- Leader: Vital Kamerhe
- General Secretary: Odette Babandoa Etoa
- Ideology: ^{[citation needed]} Liberal democracy
- Political position: Centre-right^{[citation needed]}
- Colours: White, Red
- Seats in the National Assembly: 14 / 500
- Seats in the Senate: 0 / 108

Website

= Union for the Congolese Nation =

Political party in the Democratic Republic of the Congo

The Union for the Congolese Nation (Union pour la Nation Congolaise; UNC) is a political party in the Democratic Republic of the Congo. It was founded in 2010 by Vital Kamerhe, who was at the time a close ally of the former president Joseph Kabila. Kamerhe had previously served as the Chief of Staff to Kabila and as the Speaker of the National Assembly.

The UNC's political position is generally considered to be center-left. The party's platform emphasizes national unity, economic development, and social justice. It advocates for policies that promote private sector growth, job creation, and poverty reduction, as well as greater government transparency and accountability. The UNC has positioned itself as an opposition party in recent years, and has been critical of the current government led by President Félix Tshisekedi. However, the party has also expressed a willingness to work with the government on issues of national importance. It quickly gained popularity in the eastern part of the country, particularly in the North Kivu and South Kivu Provinces.

== History ==

=== Background to the political party ===
Vital Kamerhe had been a prominent figure in Congolese politics for several years, serving as the Chief of Staff to Joseph Kabila from 2003 to 2008 and later as the president of the National Assembly from 2006 to 2009. He was a member of Kabila's ruling party, the People's Party for Reconstruction and Democracy (PPRD), during this time. In the 2006 presidential elections, Kamerhe played a key role in organizing rallies and mobilizing support for Kabila. He was also responsible for negotiating alliances with other political parties and ensuring that the campaign message was communicated effectively to voters. The election was marked by allegations of fraud and irregularities, with some opposition candidates and international observers claiming that the results had been manipulated in Kabila's favor.
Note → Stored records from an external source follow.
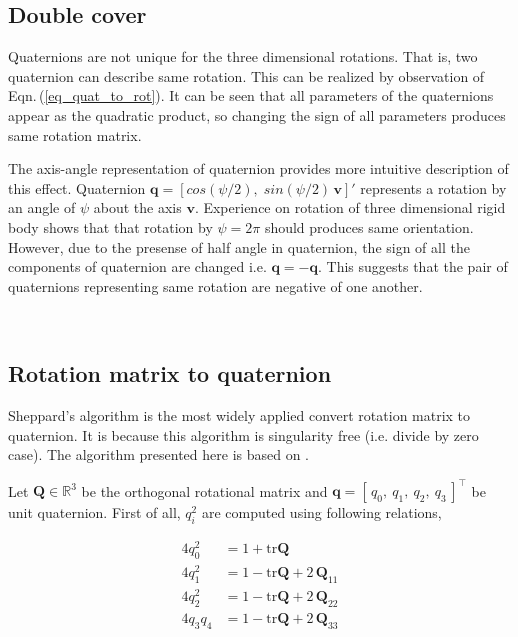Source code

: \documentclass[12pt]{article}
\begin{document}
\subsection{Double cover}
Quaternions are not unique for the three dimensional rotations. That is, two quaternion can describe same rotation. This can be realized by observation of Eqn.\,(\ref{eq_quat_to_rot}). It can be seen that all parameters of the quaternions appear as the quadratic product, so changing the sign of all parameters produces same rotation matrix. 

The axis-angle representation of quaternion provides more intuitive description of this effect. Quaternion $\bm{q} = [cos(\psi/2), \; sin(\psi/2) \, \bm{v}]'$ represents a rotation by an angle of $\psi$ about the axis $\bm{v}$. Experience on rotation of  three dimensional rigid body shows that that rotation by $\psi = 2\pi$ should produces same orientation. However, due to the presense of half angle in quaternion, the sign of all the components of quaternion are changed i.e. $\bm{q} = -\bm{q}$. This suggests that the pair of quaternions representing same rotation are negative of one another.

\

\subsection{Rotation matrix to quaternion}
Sheppard's algorithm is the most widely applied convert rotation matrix to quaternion. It is because this algorithm is singularity free (i.e. divide by zero case). The algorithm presented here is based on \cite{markley2008}.

Let $\bm{Q} \in \mathbb{R}^{3}$ be the orthogonal rotational matrix and $\bm{q} = [\, q_{0} ,\: q_{1} ,\: q_{2},\: q_{3}\,]^\intercal$ be unit quaternion. First of all, $q_{i}^{2}$ are computed using following relations,

\begin{equation}
    \begin{split}
        4q_{0}^{2} &= 1 + \text{tr}\bm{Q} \\
        4q_{1}^{2} &= 1 - \text{tr}\bm{Q} + 2\,\bm{Q}_{11} \\
        4q_{2}^{2} &= 1 - \text{tr}\bm{Q} + 2\,\bm{Q}_{22} \\
        4q_{3}q_{4} &= 1 - \text{tr}\bm{Q} + 2\,\bm{Q}_{33} \\
    \end{split}
    \label{eqn_find_large}
\end{equation}
\end{document}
Kabila was declared the winner with over 58% of the vote, while the main opposition candidate, Jean-Pierre Bemba, received just over 42% of the vote. Following the election, Kamerhe was appointed as the president of the National Assembly, a position he held until 2009. He continued to be a close ally of Kabila and played an important role in shaping government policy during this time.

=== Defection from PPRD and formation of UNC ===
Kamerhe's departure from the ruling party was due to various reasons, including his opposition to Kabila's plan to amend the constitution for a third term as president. Kamerhe believed this move would be detrimental to the country's stability and democracy, leading to public criticism and conflict between himself and Kabila's supporters. Corruption within the ruling party was another major concern for Kamerhe, who called for greater transparency and accountability in government. This stance further strained his relationship with Kabila and his allies. Personal factors also contributed to the rift, with reports suggesting Kamerhe was frustrated by his lack of influence and Kabila's unwillingness to consider his advice. There were also rumors of a power struggle between Kamerhe and Kabila's inner circle, with some alleging that Kamerhe was positioning himself as Kabila's successor.
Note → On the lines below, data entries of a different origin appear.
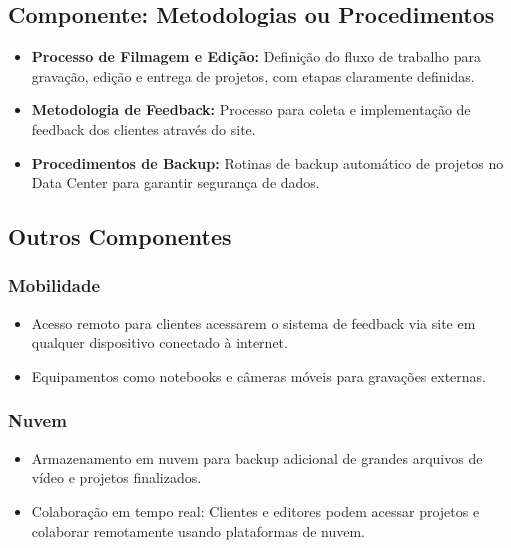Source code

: \subsection{Componente: Metodologias ou Procedimentos}
\begin{itemize}
  \item \textbf{Processo de Filmagem e Edição:} Definição do fluxo de trabalho para gravação, edição e entrega de projetos, com etapas claramente definidas.
  \item \textbf{Metodologia de Feedback:} Processo para coleta e implementação de feedback dos clientes através do site.
  \item \textbf{Procedimentos de Backup:} Rotinas de backup automático de projetos no Data Center para garantir segurança de dados.
\end{itemize}

\subsection{Outros Componentes}

\subsubsection{Mobilidade}
\begin{itemize}
    \item Acesso remoto para clientes acessarem o sistema de feedback via site em qualquer dispositivo conectado à internet.
    \item Equipamentos como notebooks e câmeras móveis para gravações externas.
\end{itemize}

\subsubsection{Nuvem}
\begin{itemize}
    \item Armazenamento em nuvem para backup adicional de grandes arquivos de vídeo e projetos finalizados.
    \item Colaboração em tempo real: Clientes e editores podem acessar projetos e colaborar remotamente usando plataformas de nuvem.
\end{itemize}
On March 25, 2010, Kamerhe founded the UNC to participate in the 2011 presidential elections, gaining support in the eastern part of the DRC, where he had a strong political following.
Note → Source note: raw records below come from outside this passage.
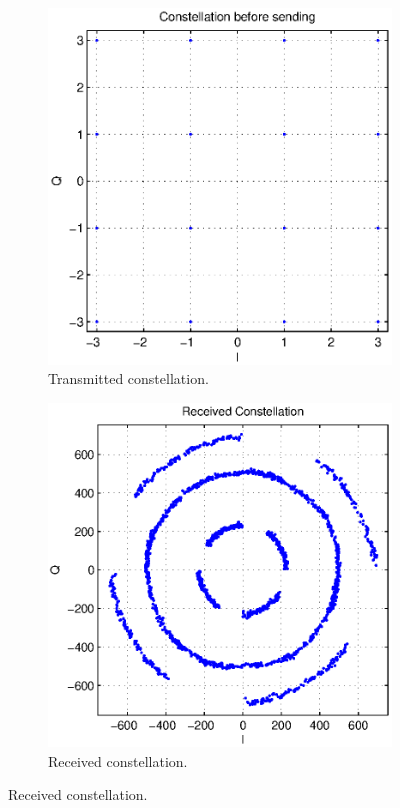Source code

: \documentclass[12pt,a4paper,openright]{article}
\begin{document}
 \begin{figure}[h]
 \centering
\begin{subfigure}{0.32\textwidth}
 \centering
    \includegraphics[width=0.8\linewidth]{tx_const.eps}
    \caption{Transmitted constellation.}
    \label{fig:DPLL2}
\end{subfigure}%
\begin{subfigure}{0.32\textwidth}
 \centering
    \includegraphics[width=0.8\linewidth]{rx_const.eps}
    \caption{Received constellation.}
    \label{fig:PD2}
    \end{subfigure}

\end{figure}
\end{document}
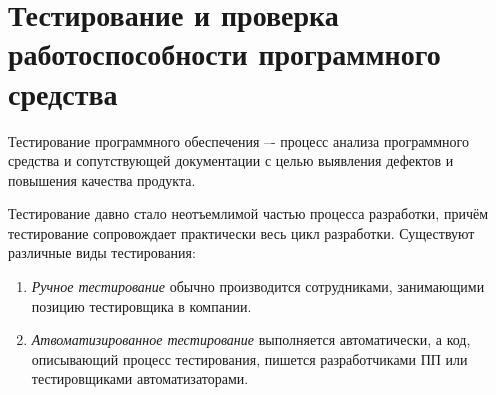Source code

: \section{Тестирование и проверка работоспособности программного средства}
\label{sec:testing}

Тестирование программного обеспечения –- процесс анализа программного средства и сопутствующей документации с целью выявления дефектов и повышения качества продукта\cite{kulikov_testing}.

Тестирование давно стало неотъемлимой частью процесса разработки, причём тестирование сопровождает практически весь цикл разработки. Существуют различные виды тестирования:
\begin{enumerate}
	\item \textit{Ручное тестирование} обычно производится сотрудниками, занимающими позицию тестировщика в компании.
	\item \textit{Атвоматизированное тестирование} выполняется автоматически, а код, описывающий процесс тестирования, пишется разработчиками ПП или тестировщиками автоматизаторами.
\end{enumerate}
During the 2011 presidential elections, Kamerhe ran as an independent candidate under the UNC banner and was appointed as Étienne Tshisekedi's campaign director. The election was marred by allegations of voter fraud and irregularities, leading to protests and clashes between opposition supporters and security forces. Despite the outcome, Kamerhe remained a prominent opposition figure and continued to speak out against Kabila's government.

In the 2018 elections, Kamerhe's UNC finished third with just over 7% of the vote. The election was tainted with allegations of fraud, with many opposition candidates and observers questioning the results, including Emmanuel Ramazani Shadary and Martin Fayulu.